A esperada revanche imediata entre Ronda Rousey e Holly Holm não aconteceu. No dia 05 de março de 2016, Holly Holm colocou o cinturão da categoria em jogo contra Miesha Tate, que em duas ocasiões havia sido derrotada por Ronda Rousey, mas interrompeu o (curto) reinado de Holly Holm. Dessa forma, um terceiro confronto entre Ronda Rousey e Miesha Tate parece estar próximo.

Fora divulgado que em 2016 está para ser lançado um filme homônimo baseado no livro em exame. Entretanto, a interrupção da trajetória invicta de Ronda Rousey no MMA pode fazer com que tais planos sejam postergados ou até mesmo cancelados. Estima-se que tal fato possa incidir também na redução da procura por seu livro.
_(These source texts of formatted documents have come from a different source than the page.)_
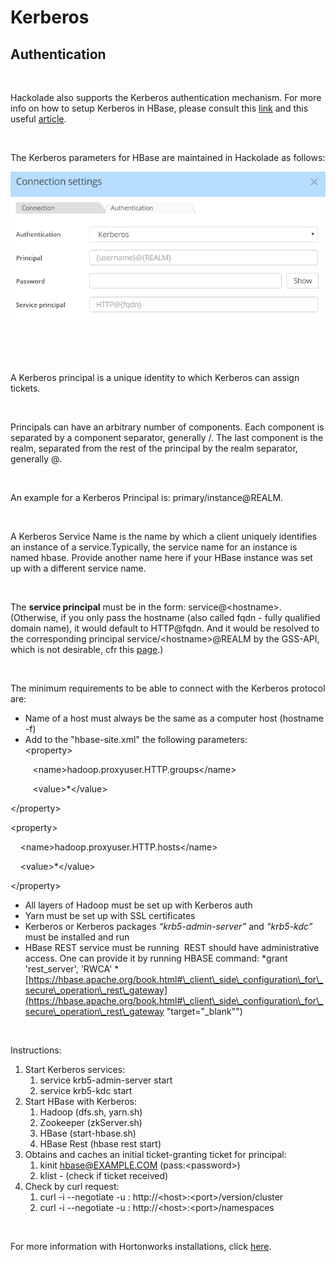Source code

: # Kerberos

## Authentication

&nbsp;

Hackolade also supports the Kerberos authentication mechanism. For more info on how to setup Kerberos in HBase, please consult this [link](<http://hbase.apache.org/0.94/book/security.html#hbase.secure.configuration> "target=\"\_blank\"") and this useful [article](<https://blog.cloudera.com/blog/2012/09/understanding-user-authentication-and-authorization-in-apache-hbase/> "target=\"\_blank\"").

&nbsp;

The Kerberos parameters for HBase are maintained in Hackolade as follows:

![HBase connection Kerberos](<lib/HBase%20connection%20Kerberos.png>)

&nbsp;

&nbsp;

A Kerberos principal is a unique identity to which Kerberos can assign tickets.

&nbsp;

Principals can have an arbitrary number of components. Each component is separated by a component separator, generally /. The last component is the realm, separated from the rest of the principal by the realm separator, generally @.

&nbsp;

An example for a Kerberos Principal is: primary/instance@REALM.

&nbsp;

A Kerberos Service Name is the name by which a client uniquely identifies an instance of a service.Typically, the service name for an instance is named hbase. Provide another name here if your HBase instance was set up with a different service name.

&nbsp;

The **service principal** must be in the form: service@\<hostname\>. (Otherwise, if you only pass the hostname (also called fqdn - fully qualified domain name), it would default to HTTP@fqdn. And it would be resolved to the corresponding principal service/\<hostname\>@REALM by the GSS-API, which is not desirable, cfr this [page](<https://developer.ibm.com/hadoop/2016/05/12/hbase-rest-gateway-security/> "target=\"\_blank\"").)

&nbsp;

The minimum requirements to be able to connect with the Kerberos protocol are:

* Name of a host must always be the same as a computer host (hostname -f)
* Add to the "hbase-site.xml" the following parameters:\
\<property\>

   &nbsp; &nbsp; &nbsp; \<name\>hadoop.proxyuser.HTTP.groups\</name\>

   &nbsp; &nbsp; &nbsp; \<value\>\*\</value\>

\</property\>

\<property\>

&nbsp;   \<name\>hadoop.proxyuser.HTTP.hosts\</name\>

&nbsp;   \<value\>\*\</value\>

\</property\>

* All layers of Hadoop must be set up with Kerberos auth
* Yarn must be set up with SSL certificates
* Kerberos or Kerberos packages *“krb5-admin-server”* and *“krb5-kdc”* must be installed and run
* HBase REST service must be running&nbsp; REST should have administrative access. One can provide it by running HBASE command: *grant 'rest\_server', 'RWCA' *\
[https://hbase.apache.org/book.html#\_client\_side\_configuration\_for\_secure\_operation\_rest\_gateway](<https://hbase.apache.org/book.html#\_client\_side\_configuration\_for\_secure\_operation\_rest\_gateway> "target=\"\_blank\"")

&nbsp;

Instructions:

1. Start Kerberos services:
   1. service krb5-admin-server start
   1. service krb5-kdc start
1. Start HBase with Kerberos:
   1. Hadoop (dfs.sh, yarn.sh)
   1. Zookeeper (zkServer.sh)
   1. HBase (start-hbase.sh)
   1. HBase Rest (hbase rest start)
1. Obtains and caches an initial ticket-granting ticket for principal:
   1. kinit hbase@EXAMPLE.COM (pass:\<password\>)
   1. klist - (check if ticket received)
1. Check by curl request:
   1. curl -i --negotiate -u : http://\<host\>:\<port\>/version/cluster
   1. curl -i --negotiate -u : http://\<host\>:\<port\>/namespaces

&nbsp;

For more information with Hortonworks installations, click [here](<https://community.hortonworks.com/articles/91425/howto-start-and-test-hbase-rest-server-in-a-kerber.html> "target=\"\_blank\"").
No entanto, surge também a possibilidade para a continuidade deste.

Inicia-se, portanto, um “folclore do se”: se Ronda Rousey recuperar o cinturão e posteriormente vencer a revanche contra Holly Holm, uma nova edição revisada e ampliada do livro certamente será publicada, abarcando os capítulos que se desenrolaram subsequentemente à publicação da primeira edição deste; se isso não acontecer, o livro pode definitivamente cair no esquecimento assim como sua carreira, um novo reinado pode estar tendo início e a obra biográfica de uma nova estrela pode estar em vias de emergir, com possibilidades reais de se tornar um best-seller.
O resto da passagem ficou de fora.